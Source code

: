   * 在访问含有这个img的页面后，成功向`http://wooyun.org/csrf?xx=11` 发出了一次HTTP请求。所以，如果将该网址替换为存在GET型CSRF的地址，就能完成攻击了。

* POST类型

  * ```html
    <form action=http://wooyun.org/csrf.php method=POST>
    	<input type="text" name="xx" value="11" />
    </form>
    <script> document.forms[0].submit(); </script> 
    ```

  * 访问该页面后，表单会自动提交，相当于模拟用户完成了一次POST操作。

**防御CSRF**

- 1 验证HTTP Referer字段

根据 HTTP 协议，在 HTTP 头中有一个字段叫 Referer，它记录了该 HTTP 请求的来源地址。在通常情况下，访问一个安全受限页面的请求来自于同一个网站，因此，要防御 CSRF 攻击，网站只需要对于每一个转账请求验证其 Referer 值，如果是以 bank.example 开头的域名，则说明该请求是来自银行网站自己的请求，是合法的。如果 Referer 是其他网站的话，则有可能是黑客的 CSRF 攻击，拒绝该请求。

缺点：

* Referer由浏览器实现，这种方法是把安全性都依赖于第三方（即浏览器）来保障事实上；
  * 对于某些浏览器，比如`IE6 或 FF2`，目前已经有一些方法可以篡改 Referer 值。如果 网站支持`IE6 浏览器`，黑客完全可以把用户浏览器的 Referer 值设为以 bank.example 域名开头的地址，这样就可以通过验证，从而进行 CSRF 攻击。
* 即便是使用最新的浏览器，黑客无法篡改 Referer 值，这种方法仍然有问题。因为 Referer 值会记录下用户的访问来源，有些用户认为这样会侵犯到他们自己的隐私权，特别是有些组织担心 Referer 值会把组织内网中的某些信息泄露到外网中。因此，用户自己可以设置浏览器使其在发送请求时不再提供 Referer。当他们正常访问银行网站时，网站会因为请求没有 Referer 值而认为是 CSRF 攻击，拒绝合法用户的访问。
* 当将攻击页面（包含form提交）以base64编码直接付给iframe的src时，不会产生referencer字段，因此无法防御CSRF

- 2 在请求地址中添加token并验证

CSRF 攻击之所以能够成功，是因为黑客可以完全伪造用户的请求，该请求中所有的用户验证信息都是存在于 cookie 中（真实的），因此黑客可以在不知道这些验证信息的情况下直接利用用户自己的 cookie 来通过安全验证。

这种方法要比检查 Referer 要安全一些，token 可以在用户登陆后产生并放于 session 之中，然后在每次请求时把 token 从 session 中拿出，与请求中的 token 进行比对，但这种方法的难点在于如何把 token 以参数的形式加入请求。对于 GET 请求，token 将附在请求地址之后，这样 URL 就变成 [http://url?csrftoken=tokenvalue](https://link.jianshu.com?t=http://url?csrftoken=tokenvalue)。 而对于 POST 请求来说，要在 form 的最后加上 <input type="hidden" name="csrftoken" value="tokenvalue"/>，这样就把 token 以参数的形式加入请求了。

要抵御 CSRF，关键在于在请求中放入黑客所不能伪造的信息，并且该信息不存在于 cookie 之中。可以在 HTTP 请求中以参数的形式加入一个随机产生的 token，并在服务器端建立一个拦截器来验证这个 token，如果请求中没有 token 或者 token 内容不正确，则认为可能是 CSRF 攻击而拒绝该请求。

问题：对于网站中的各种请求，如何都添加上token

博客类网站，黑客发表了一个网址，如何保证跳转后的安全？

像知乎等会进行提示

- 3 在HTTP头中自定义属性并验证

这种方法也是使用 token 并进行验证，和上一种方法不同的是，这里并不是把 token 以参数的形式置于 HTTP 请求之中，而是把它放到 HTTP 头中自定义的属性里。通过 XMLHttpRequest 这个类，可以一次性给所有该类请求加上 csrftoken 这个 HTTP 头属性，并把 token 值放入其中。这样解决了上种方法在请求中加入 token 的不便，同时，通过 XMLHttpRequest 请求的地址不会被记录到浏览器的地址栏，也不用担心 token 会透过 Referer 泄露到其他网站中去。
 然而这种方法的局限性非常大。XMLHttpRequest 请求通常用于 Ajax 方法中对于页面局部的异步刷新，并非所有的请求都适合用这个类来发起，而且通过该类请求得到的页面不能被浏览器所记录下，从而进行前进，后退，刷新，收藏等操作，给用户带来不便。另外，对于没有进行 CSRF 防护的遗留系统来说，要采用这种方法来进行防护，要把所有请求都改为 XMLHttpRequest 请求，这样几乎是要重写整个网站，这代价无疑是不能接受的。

* WORK INSTRUCTIONS
Every line above needs to be retyped exactly.

* SOLUTION TO THE EXERCISE
Source code

:   * 在访问含有这个img的页面后，成功向`http://wooyun.org/csrf?xx=11` 发出了一次HTTP请求。所以，如果将该网址替换为存在GET型CSRF的地址，就能完成攻击了。

* POST类型

  * ```html
    <form action=http://wooyun.org/csrf.php method=POST>
    	<input type="text" name="xx" value="11" />
    </form>
    <script> document.forms[0].submit(); </script> 
    ```

  * 访问该页面后，表单会自动提交，相当于模拟用户完成了一次POST操作。

**防御CSRF**

- 1 验证HTTP Referer字段

根据 HTTP 协议，在 HTTP 头中有一个字段叫 Referer，它记录了该 HTTP 请求的来源地址。在通常情况下，访问一个安全受限页面的请求来自于同一个网站，因此，要防御 CSRF 攻击，网站只需要对于每一个转账请求验证其 Referer 值，如果是以 bank.example 开头的域名，则说明该请求是来自银行网站自己的请求，是合法的。如果 Referer 是其他网站的话，则有可能是黑客的 CSRF 攻击，拒绝该请求。

缺点：

* Referer由浏览器实现，这种方法是把安全性都依赖于第三方（即浏览器）来保障事实上；
  * 对于某些浏览器，比如`IE6 或 FF2`，目前已经有一些方法可以篡改 Referer 值。如果 网站支持`IE6 浏览器`，黑客完全可以把用户浏览器的 Referer 值设为以 bank.example 域名开头的地址，这样就可以通过验证，从而进行 CSRF 攻击。
* 即便是使用最新的浏览器，黑客无法篡改 Referer 值，这种方法仍然有问题。因为 Referer 值会记录下用户的访问来源，有些用户认为这样会侵犯到他们自己的隐私权，特别是有些组织担心 Referer 值会把组织内网中的某些信息泄露到外网中。因此，用户自己可以设置浏览器使其在发送请求时不再提供 Referer。当他们正常访问银行网站时，网站会因为请求没有 Referer 值而认为是 CSRF 攻击，拒绝合法用户的访问。
* 当将攻击页面（包含form提交）以base64编码直接付给iframe的src时，不会产生referencer字段，因此无法防御CSRF

- 2 在请求地址中添加token并验证

CSRF 攻击之所以能够成功，是因为黑客可以完全伪造用户的请求，该请求中所有的用户验证信息都是存在于 cookie 中（真实的），因此黑客可以在不知道这些验证信息的情况下直接利用用户自己的 cookie 来通过安全验证。

这种方法要比检查 Referer 要安全一些，token 可以在用户登陆后产生并放于 session 之中，然后在每次请求时把 token 从 session 中拿出，与请求中的 token 进行比对，但这种方法的难点在于如何把 token 以参数的形式加入请求。对于 GET 请求，token 将附在请求地址之后，这样 URL 就变成 [http://url?csrftoken=tokenvalue](https://link.jianshu.com?t=http://url?csrftoken=tokenvalue)。 而对于 POST 请求来说，要在 form 的最后加上 <input type="hidden" name="csrftoken" value="tokenvalue"/>，这样就把 token 以参数的形式加入请求了。

要抵御 CSRF，关键在于在请求中放入黑客所不能伪造的信息，并且该信息不存在于 cookie 之中。可以在 HTTP 请求中以参数的形式加入一个随机产生的 token，并在服务器端建立一个拦截器来验证这个 token，如果请求中没有 token 或者 token 内容不正确，则认为可能是 CSRF 攻击而拒绝该请求。

问题：对于网站中的各种请求，如何都添加上token

博客类网站，黑客发表了一个网址，如何保证跳转后的安全？

像知乎等会进行提示

- 3 在HTTP头中自定义属性并验证

这种方法也是使用 token 并进行验证，和上一种方法不同的是，这里并不是把 token 以参数的形式置于 HTTP 请求之中，而是把它放到 HTTP 头中自定义的属性里。通过 XMLHttpRequest 这个类，可以一次性给所有该类请求加上 csrftoken 这个 HTTP 头属性，并把 token 值放入其中。这样解决了上种方法在请求中加入 token 的不便，同时，通过 XMLHttpRequest 请求的地址不会被记录到浏览器的地址栏，也不用担心 token 会透过 Referer 泄露到其他网站中去。
 然而这种方法的局限性非常大。XMLHttpRequest 请求通常用于 Ajax 方法中对于页面局部的异步刷新，并非所有的请求都适合用这个类来发起，而且通过该类请求得到的页面不能被浏览器所记录下，从而进行前进，后退，刷新，收藏等操作，给用户带来不便。另外，对于没有进行 CSRF 防护的遗留系统来说，要采用这种方法来进行防护，要把所有请求都改为 XMLHttpRequest 请求，这样几乎是要重写整个网站，这代价无疑是不能接受的。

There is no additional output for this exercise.